Introduction
SAM 2 (Segment Anything Model 2) extends Meta's original SAM from static images to streaming video. It introduces a memory mechanism that allows the model to track and segment objects across frames, handling occlusions, reappearances, and object deformation.
What SAM 2 Does
- Segments objects in both images and videos with point, box, or mask prompts
- Tracks segmented objects across video frames with temporal consistency
- Handles occlusion and object reappearance using a memory bank
- Supports interactive refinement of masks on any frame during processing
- Provides the SA-V dataset with 642K masklets across 51K videos
Architecture Overview
SAM 2 uses a Hiera image encoder for per-frame feature extraction, a memory attention module that conditions current-frame predictions on past frames and prompted frames stored in a memory bank, and the same lightweight mask decoder from SAM. A memory encoder writes per-frame predictions back to the bank for future reference. This streaming architecture processes video frame by frame without requiring the full video in memory.
Self-Hosting & Configuration
- Requires Python 3.10+ and PyTorch 2.3.1+
- Multiple checkpoint sizes: Hiera-T (39M), Hiera-S, Hiera-B+, Hiera-L (224M)
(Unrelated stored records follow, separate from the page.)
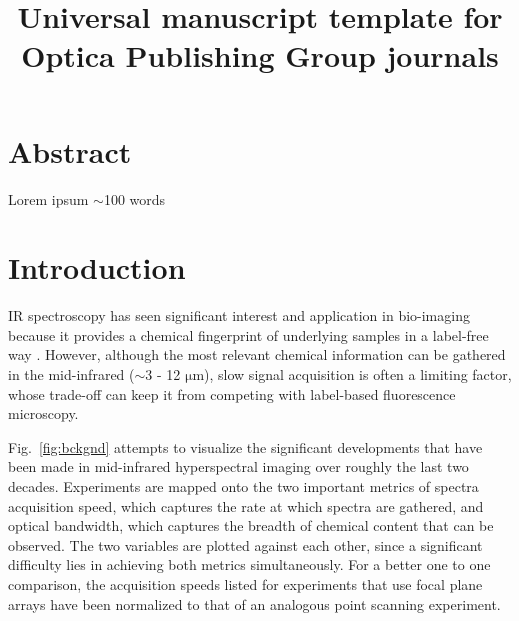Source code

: \documentclass{optica-article}
\begin{document}
\title{Universal manuscript template for Optica Publishing Group journals}

\section{Abstract}
Lorem ipsum $\sim$100 words

\section{Introduction}
IR spectroscopy has seen significant interest and application in bio-imaging because it provides a chemical fingerprint of underlying samples in a label-free way \cite{bakerUsingFourierTransform2014}. However, although the most relevant chemical information can be gathered in the mid-infrared ($\sim$3 - 12 $\mathrm{\mu m}$), slow signal acquisition is often a limiting factor, whose trade-off can keep it from competing with label-based fluorescence microscopy.

\mbox{Fig. \ref{fig:bckgnd}} attempts to visualize the significant developments that have been made in mid-infrared hyperspectral imaging over roughly the last two decades. Experiments are mapped onto the two important metrics of spectra acquisition speed, which captures the rate at which spectra are gathered, and optical bandwidth, which captures the breadth of chemical content that can be observed. The two variables are plotted against each other, since a significant difficulty lies in achieving both metrics simultaneously. For a better one to one comparison, the acquisition speeds listed for experiments that use focal plane arrays have been normalized to that of an analogous point scanning experiment.

\end{document}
- GPU with 8 GB VRAM sufficient for the base model
- Jupyter notebook demos included for both image and video workflows
- Supports ONNX export for edge deployment
Key Features
- Unified architecture handles both image and video segmentation
- 6x faster than SAM on images due to the more efficient Hiera backbone
- Memory mechanism enables real-time video object tracking
- SA-V dataset is 53x larger than prior video segmentation datasets
- Interactive prompting allows corrections at any video frame
Comparison with Similar Tools
- SAM (v1) — image-only segmentation; SAM 2 adds video tracking and a faster backbone
- XMem — strong video object segmentation baseline; SAM 2 adds promptable interaction and better generalization
- Cutie — semi-supervised video segmentation; SAM 2 supports zero-shot prompting without per-video training
- Track Anything Model (TAM) — combines SAM with tracking heuristics; SAM 2 integrates tracking natively
FAQ
Q: Can SAM 2 run on live camera feeds? A: The streaming architecture processes frames sequentially and can work with live feeds given sufficient GPU throughput.
Q: Is SAM 2 backward compatible with SAM? A: SAM 2 handles images as single-frame videos and outperforms SAM v1 on image segmentation benchmarks.
Q: What video formats are supported? A: The model processes extracted frames (JPEG/PNG). Video decoding is handled separately before inference.
Q: How long can processed videos be? A: There is no hard limit. The memory bank uses a fixed window, so arbitrarily long videos can be processed in streaming fashion.